A different process is at work when you're outside in the winter or inside using slipper socks at floor level and want to keep warm. There's a much bigger temperature difference between your body and the surrounding air, and your body heat wants to move to the surrounding air. The moisture is very efficient at transferring heat away from your body, whether or not it evaporates. Think of something like water-cooling that uses a closed loop of water to transfer heat without evaporating it.

A synthetic material like acrylic can become saturated with moisture, so it's basically just holding a heat conductor against your body. Wool has a unique property. The fibers have a crimped structure that traps a lot of tiny air pockets. At the same time, it has the ability to absorb and wick a lot of moisture. Eventually, there will be enough moisture to reach the outer surface and evaporate, but there is a very long, convoluted, capillary path between you and the outside air, so the moisture can't do a good job of siphoning heat.

This makes wool warmer for a purpose like slipper socks. There are also blends of wool (particularly Merino wool), and synthetic fibers, like acrylic, that do a good job. The wool manages the moisture, allowing the synthetic to provide good insulation. The synthetics are much less expensive, so you get the warmth at a lower cost.


I want to add to the answer of fixer1234 that wool is better at regulating the temperature than purely insulating the wearer, though I don't know the mechanics of how this works.

Imagine you could make socks from a perfect insulator. Your feet would never ever be cold again, but because our body doesn't stop producing heat, your feet would soon overheat.

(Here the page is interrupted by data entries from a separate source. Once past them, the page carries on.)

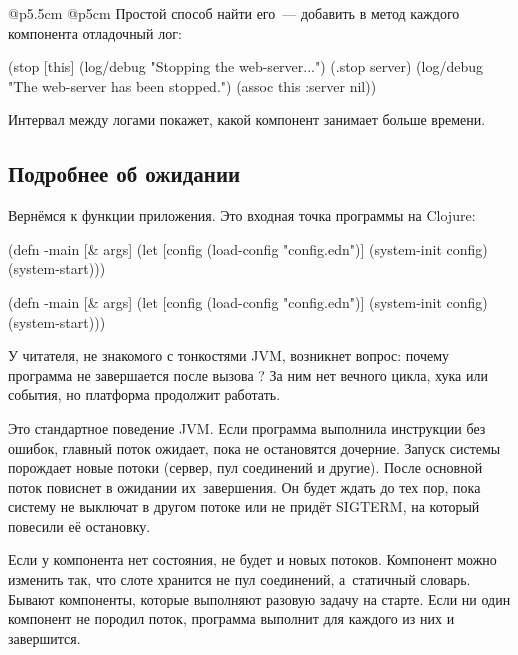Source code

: \begin{tabular}{ @{}p{5.5cm} @{}p{5cm} }
Простой способ найти его~--- добавить в метод  каждого компонента
отладочный лог:

\begin{clojure}
(stop [this]
  (log/debug "Stopping the web-server...")
  (.stop server)
  (log/debug "The web-server has been stopped.")
  (assoc this :server nil))
\end{clojure}

Интервал между логами покажет, какой компонент занимает больше времени.

\subsection{Подробнее об ожидании}


Вернёмся к функции  приложения. Это входная точка программы на
Clojure:

\ifnarrow

\begin{clojure}
(defn -main [& args]
  (let [config
        (load-config "config.edn")]
    (system-init config)
    (system-start)))
\end{clojure}

\else

\begin{clojure}
(defn -main [& args]
  (let [config (load-config "config.edn")]
    (system-init config)
    (system-start)))
\end{clojure}

\fi

У читателя, не знакомого с тонкостями JVM, возникнет вопрос: почему программа не
завершается после вызова ? За ним нет вечного цикла, хука
или события, но платформа продолжит работать.


Это стандартное поведение JVM. Если программа выполнила инструкции без ошибок,
главный поток ожидает, пока не остановятся дочерние. Запуск системы порождает
новые потоки (сервер, пул соединений и другие). После 
основной поток повиснет в ожидании их~завершения. Он будет ждать до тех пор,
пока систему не выключат в другом потоке или не придёт SIGTERM, на который
повесили её остановку.

Если у компонента нет состояния, не будет и новых потоков. Компонент 
можно изменить так, что слоте  хранится не пул соединений,
а~статичный словарь. Бывают компоненты, которые выполняют разовую задачу на
старте. Если ни один компонент не породил поток, программа выполнит 
для каждого из них и завершится.


\end{tabular}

By more regularly wearing woolen clothes I noticed that wool seems to insulate just to the right degree (to a comfortable body temperature). If the surrounding air temperature rises, wool seems to insulate a little less than in colder temperatures, allowing you to still feel comfortable. Of course there are limits to that property, but in changing temperatures I feel more comfortable in wool than in other fibres like cotton or synthetics.

One disadvantage of wool is that it can be scratchy. Either make the slippers from special sock yarn, use a wool cotton blend or put on a thin layer of cotton underneath (like a pair of thin cotton socks inside a woolen sock slipper).

And acrylics has another disadvantage when it comes to making slipper socks - it tends to cling to smell. If the recipient of the socks has smelly feet, you can expect the socks to intensify that smell in no time at all.

  • 2
    Wools with finer fibres like merino wool, on the other hand, are less scratchy, and there are a few ways to reduce the itchiness (e.g. washing with vinegar).
    – Joachim
    Jan 20 '21 at 8:00
  • There are many excellent sock yarns made from 100% wool. If your wool socks are scratchy, you made them with the wrong kind of yarn.